:: INSTRUCTIONS TO FOLLOW ::
Return only that part of the material below which starts with the line containing "### Batch Processing Steps" and goes on through the line containing "### Error Handling", restated exactly.
BEGIN AVAILABLE DATA
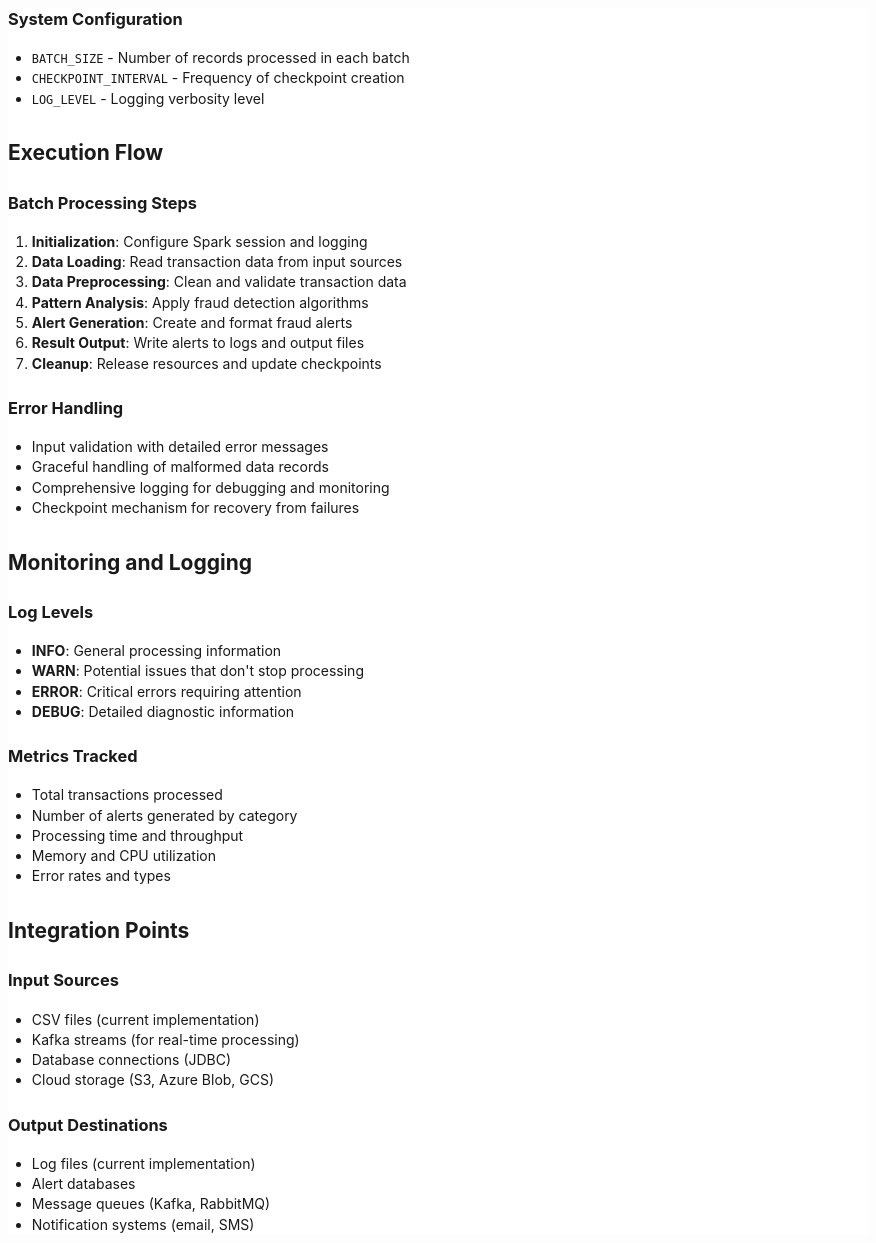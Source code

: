 ### System Configuration
- `BATCH_SIZE` - Number of records processed in each batch
- `CHECKPOINT_INTERVAL` - Frequency of checkpoint creation
- `LOG_LEVEL` - Logging verbosity level

## Execution Flow

### Batch Processing Steps
1. **Initialization**: Configure Spark session and logging
2. **Data Loading**: Read transaction data from input sources
3. **Data Preprocessing**: Clean and validate transaction data
4. **Pattern Analysis**: Apply fraud detection algorithms
5. **Alert Generation**: Create and format fraud alerts
6. **Result Output**: Write alerts to logs and output files
7. **Cleanup**: Release resources and update checkpoints

### Error Handling
- Input validation with detailed error messages
- Graceful handling of malformed data records
- Comprehensive logging for debugging and monitoring
- Checkpoint mechanism for recovery from failures

## Monitoring and Logging

### Log Levels
- **INFO**: General processing information
- **WARN**: Potential issues that don't stop processing
- **ERROR**: Critical errors requiring attention
- **DEBUG**: Detailed diagnostic information

### Metrics Tracked
- Total transactions processed
- Number of alerts generated by category
- Processing time and throughput
- Memory and CPU utilization
- Error rates and types

## Integration Points

### Input Sources
- CSV files (current implementation)
- Kafka streams (for real-time processing)
- Database connections (JDBC)
- Cloud storage (S3, Azure Blob, GCS)

### Output Destinations
- Log files (current implementation)
- Alert databases
- Message queues (Kafka, RabbitMQ)
- Notification systems (email, SMS)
END AVAILABLE DATA
:: ANSWER ::
### Batch Processing Steps
1. **Initialization**: Configure Spark session and logging
2. **Data Loading**: Read transaction data from input sources
3. **Data Preprocessing**: Clean and validate transaction data
4. **Pattern Analysis**: Apply fraud detection algorithms
5. **Alert Generation**: Create and format fraud alerts
6. **Result Output**: Write alerts to logs and output files
7. **Cleanup**: Release resources and update checkpoints

### Error Handling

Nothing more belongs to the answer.